Canadian Boaters Run Into Permit Problems

Pleasure boaters from Canada will find getting permits to enter Great Lakes ports across the border a little more demanding since the terrorist attacks on the U.S. The Great Lakes Radio Consortium’s Lester Graham reports:

Transcript

Pleasure boaters from Canada will find getting permits to enter Great Lakes
ports across the border a little more demanding since the terrorist attacks
on the U.S. The Great Lakes Radio Consortium’s Lester Graham reports:

It used to be… a Canadian boater simply had to send in an application for
what’s known as an I-68 permit to the U.S. Immigration and Naturalization
Service and once it was received, they could freely travel back and forth.
Kimberly Weissman is with the INS office. She explains, since September
11th, the new rules first require Canadians to go to a port of entry.

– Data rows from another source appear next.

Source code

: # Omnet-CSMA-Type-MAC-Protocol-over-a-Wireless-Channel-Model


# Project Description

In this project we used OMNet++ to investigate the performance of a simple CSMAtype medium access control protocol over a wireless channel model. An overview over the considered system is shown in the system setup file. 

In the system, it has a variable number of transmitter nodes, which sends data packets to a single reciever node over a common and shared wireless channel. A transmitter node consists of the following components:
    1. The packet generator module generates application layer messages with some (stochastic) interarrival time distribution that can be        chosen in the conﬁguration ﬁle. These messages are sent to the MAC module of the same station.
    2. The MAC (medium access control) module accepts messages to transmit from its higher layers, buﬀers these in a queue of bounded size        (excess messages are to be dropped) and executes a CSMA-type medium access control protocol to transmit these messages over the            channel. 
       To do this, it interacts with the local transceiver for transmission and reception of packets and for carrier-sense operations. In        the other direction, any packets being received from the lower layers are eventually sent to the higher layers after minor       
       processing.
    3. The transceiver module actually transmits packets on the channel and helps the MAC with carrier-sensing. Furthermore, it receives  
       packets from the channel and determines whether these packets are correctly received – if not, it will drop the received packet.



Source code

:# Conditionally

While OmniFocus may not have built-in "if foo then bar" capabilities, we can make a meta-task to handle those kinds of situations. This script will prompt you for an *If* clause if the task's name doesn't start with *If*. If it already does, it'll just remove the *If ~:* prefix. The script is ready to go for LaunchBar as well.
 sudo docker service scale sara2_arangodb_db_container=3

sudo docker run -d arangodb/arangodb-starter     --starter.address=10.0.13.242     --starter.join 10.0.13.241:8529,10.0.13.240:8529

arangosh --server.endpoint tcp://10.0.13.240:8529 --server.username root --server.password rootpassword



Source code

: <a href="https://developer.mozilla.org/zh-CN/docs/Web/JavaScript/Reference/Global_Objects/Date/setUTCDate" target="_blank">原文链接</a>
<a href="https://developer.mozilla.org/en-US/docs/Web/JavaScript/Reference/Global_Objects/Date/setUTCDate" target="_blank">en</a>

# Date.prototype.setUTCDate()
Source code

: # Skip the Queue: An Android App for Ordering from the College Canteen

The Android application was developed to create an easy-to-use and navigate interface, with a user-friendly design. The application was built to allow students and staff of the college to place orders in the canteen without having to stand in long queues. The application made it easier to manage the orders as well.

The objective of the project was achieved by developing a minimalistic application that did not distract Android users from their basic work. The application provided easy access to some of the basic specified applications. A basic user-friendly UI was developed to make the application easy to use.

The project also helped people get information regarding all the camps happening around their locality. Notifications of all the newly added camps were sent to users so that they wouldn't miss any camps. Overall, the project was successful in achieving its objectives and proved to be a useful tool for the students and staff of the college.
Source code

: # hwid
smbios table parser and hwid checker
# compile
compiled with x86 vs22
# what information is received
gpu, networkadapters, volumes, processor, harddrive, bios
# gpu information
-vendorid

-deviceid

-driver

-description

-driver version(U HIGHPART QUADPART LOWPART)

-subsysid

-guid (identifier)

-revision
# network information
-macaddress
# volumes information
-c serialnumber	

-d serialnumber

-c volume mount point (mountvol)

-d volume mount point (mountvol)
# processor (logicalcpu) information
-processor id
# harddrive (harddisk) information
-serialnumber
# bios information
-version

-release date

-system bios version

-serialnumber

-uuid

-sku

“Going in for an inspection… it’s no longer done by mail. You
have an interview and you take a photograph and have fingerprints. Once all
of this is complete, you know, you’ll be given your one year permit and then
you will no longer be required to go to a port of entry for any other
further inspections.”

Weissman says the U.S. government didn’t want to hurt the marina and
tourist-based businesses in the Great Lakes, but felt the new stricter
program was necessary for the security of the country.

For the Great Lakes Radio Consortium, this is Lester Graham.